ACTION ITEM> Word for word, restate every line of the material.

SUPPLIED DATA>

::::::::::

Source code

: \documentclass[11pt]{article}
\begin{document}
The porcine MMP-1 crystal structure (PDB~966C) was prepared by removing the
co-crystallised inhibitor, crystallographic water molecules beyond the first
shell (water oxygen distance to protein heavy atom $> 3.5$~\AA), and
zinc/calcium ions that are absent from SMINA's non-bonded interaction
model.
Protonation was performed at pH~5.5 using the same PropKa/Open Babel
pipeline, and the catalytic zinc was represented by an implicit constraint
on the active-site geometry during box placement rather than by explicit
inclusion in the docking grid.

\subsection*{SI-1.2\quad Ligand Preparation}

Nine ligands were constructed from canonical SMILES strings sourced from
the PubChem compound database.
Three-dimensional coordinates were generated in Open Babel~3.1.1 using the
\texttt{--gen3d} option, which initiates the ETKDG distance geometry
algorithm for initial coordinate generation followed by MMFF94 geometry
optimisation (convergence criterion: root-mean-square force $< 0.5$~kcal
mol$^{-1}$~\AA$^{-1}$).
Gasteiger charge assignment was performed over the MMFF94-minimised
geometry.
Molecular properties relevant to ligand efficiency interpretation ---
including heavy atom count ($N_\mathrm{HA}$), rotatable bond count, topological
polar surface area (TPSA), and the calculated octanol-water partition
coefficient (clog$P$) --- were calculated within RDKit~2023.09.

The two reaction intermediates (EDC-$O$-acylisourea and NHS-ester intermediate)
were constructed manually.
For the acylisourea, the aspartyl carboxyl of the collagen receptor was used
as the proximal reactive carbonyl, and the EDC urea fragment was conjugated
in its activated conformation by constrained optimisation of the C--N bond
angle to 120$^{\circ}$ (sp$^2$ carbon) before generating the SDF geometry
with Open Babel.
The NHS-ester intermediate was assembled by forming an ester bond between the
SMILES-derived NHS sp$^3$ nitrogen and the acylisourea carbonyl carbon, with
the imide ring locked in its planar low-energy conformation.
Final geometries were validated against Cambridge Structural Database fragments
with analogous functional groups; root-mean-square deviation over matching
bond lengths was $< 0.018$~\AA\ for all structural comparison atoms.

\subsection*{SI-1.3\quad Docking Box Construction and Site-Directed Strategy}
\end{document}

::::::::::

SOLUTION TO THE PROBLEM>
Source code

: \documentclass[11pt]{article}
\begin{document}
The porcine MMP-1 crystal structure (PDB~966C) was prepared by removing the
co-crystallised inhibitor, crystallographic water molecules beyond the first
shell (water oxygen distance to protein heavy atom $> 3.5$~\AA), and
zinc/calcium ions that are absent from SMINA's non-bonded interaction
model.
Protonation was performed at pH~5.5 using the same PropKa/Open Babel
pipeline, and the catalytic zinc was represented by an implicit constraint
on the active-site geometry during box placement rather than by explicit
inclusion in the docking grid.

\subsection*{SI-1.2\quad Ligand Preparation}

Nine ligands were constructed from canonical SMILES strings sourced from
the PubChem compound database.
Three-dimensional coordinates were generated in Open Babel~3.1.1 using the
\texttt{--gen3d} option, which initiates the ETKDG distance geometry
algorithm for initial coordinate generation followed by MMFF94 geometry
optimisation (convergence criterion: root-mean-square force $< 0.5$~kcal
mol$^{-1}$~\AA$^{-1}$).
Gasteiger charge assignment was performed over the MMFF94-minimised
geometry.
Molecular properties relevant to ligand efficiency interpretation ---
including heavy atom count ($N_\mathrm{HA}$), rotatable bond count, topological
polar surface area (TPSA), and the calculated octanol-water partition
coefficient (clog$P$) --- were calculated within RDKit~2023.09.

The two reaction intermediates (EDC-$O$-acylisourea and NHS-ester intermediate)
were constructed manually.
For the acylisourea, the aspartyl carboxyl of the collagen receptor was used
as the proximal reactive carbonyl, and the EDC urea fragment was conjugated
in its activated conformation by constrained optimisation of the C--N bond
angle to 120$^{\circ}$ (sp$^2$ carbon) before generating the SDF geometry
with Open Babel.
The NHS-ester intermediate was assembled by forming an ester bond between the
SMILES-derived NHS sp$^3$ nitrogen and the acylisourea carbonyl carbon, with
the imide ring locked in its planar low-energy conformation.
Final geometries were validated against Cambridge Structural Database fragments
with analogous functional groups; root-mean-square deviation over matching
bond lengths was $< 0.018$~\AA\ for all structural comparison atoms.

\subsection*{SI-1.3\quad Docking Box Construction and Site-Directed Strategy}
\end{document}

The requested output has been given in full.